According to foreclosure information website RealtyTrac, the average discount for foreclosure properties across the nation was about 32 percent through the third quarter of 2012. While that's still a sizable discount, according to RealtyTrac Vice President Daren Blomquist, discounts as much as 40 percent were customary just a couple of years ago.

But where discounts really become relevant is at a more specific, metro-area market level, Blomquist says.

"In cities that have been hit hard by foreclosures, the discount is much less than the national average," Blomquist says. "That's because foreclosures are such a dominant part of the market and non-foreclosures have to compete with foreclosure sellers."

Las Vegas, which was hard hit by the foreclosure crisis, posted only a 16 percent discount on foreclosures through the third quarter of 2012 according to RealtyTrac, half the national average discount.

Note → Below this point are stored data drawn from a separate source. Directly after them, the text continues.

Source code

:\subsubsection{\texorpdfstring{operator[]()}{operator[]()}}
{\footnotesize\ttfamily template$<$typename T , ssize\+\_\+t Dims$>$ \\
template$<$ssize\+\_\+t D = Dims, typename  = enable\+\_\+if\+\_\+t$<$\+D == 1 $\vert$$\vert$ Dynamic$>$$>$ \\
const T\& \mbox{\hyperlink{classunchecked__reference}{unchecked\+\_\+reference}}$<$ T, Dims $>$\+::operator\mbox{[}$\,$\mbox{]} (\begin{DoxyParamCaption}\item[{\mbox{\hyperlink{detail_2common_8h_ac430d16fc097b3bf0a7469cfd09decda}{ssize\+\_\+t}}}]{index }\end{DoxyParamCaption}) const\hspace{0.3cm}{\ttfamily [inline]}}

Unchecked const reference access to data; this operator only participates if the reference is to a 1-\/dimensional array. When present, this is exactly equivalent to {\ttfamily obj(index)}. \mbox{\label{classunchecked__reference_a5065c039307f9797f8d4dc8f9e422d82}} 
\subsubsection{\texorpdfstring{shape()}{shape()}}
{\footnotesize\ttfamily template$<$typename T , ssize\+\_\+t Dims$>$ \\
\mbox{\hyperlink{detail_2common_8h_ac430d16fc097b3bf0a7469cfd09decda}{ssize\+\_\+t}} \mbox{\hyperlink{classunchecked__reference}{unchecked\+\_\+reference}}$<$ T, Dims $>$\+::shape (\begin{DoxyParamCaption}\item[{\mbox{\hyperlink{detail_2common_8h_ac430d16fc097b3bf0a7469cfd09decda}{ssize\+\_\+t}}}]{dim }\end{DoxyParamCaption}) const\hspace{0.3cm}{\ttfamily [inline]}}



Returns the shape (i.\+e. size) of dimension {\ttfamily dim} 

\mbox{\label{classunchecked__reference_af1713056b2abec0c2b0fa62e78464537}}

Stockton, Calif., is another foreclosure-ridden market, and it posted just a 9.5 percent discount.

The trend is even more stark when looking at foreclosure discounts by lenders over the past several years. At the height of the housing bust, Bank of America discounted foreclosures 34 percent on average according to RealtyTrac data. By 2012, the discount had shrunk to just 6 percent. On average, Wells Fargo offered no discount in 2012.

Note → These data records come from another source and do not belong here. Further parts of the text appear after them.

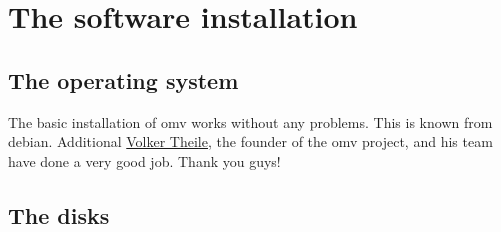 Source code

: 

\section{The software installation}

\subsection{The operating system}

The basic installation of \gls{omv} works without any problems. This is known
from debian. Additional \href{https://www.openmediavault.org/?page_id=1206}{Volker Theile},
the founder of the \gls{omv} project, and his team have done a very good job.
Thank you guys!


\subsection{The disks}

Lender/Servicer 2008 discount 2009 discount 2010 discount 2011 discount 2012 discount
Bank of America -14 percent -34 percent -24 percent -7 percent -6 percent
Chase -22 percent -38 percent -29 percent -4 percent 4 percent
CitiGroup -27 percent -40 percent -46 percent -9 percent -10 percent
GMAC Mortgage -33 percent -28 percent -30 percent -7 percent 3 percent
US BankCorp -30 percent -41 percent -34 percent -6 percent -6 percent
Wells Fargo -16 percent -33 percent -43 percent -8 percent 0 percent
Source: RealtyTrac

"The trend is that discounts are getting less and less, especially when you look through the lens of the lender," Blomquist says. "With the shortage of inventory, they have the upper hand in getting a better price."

While that might be bad news for investors looking for a deal, it bodes well for the millions of Americans still struggling with underwater mortgages and for the broader housing market and economy.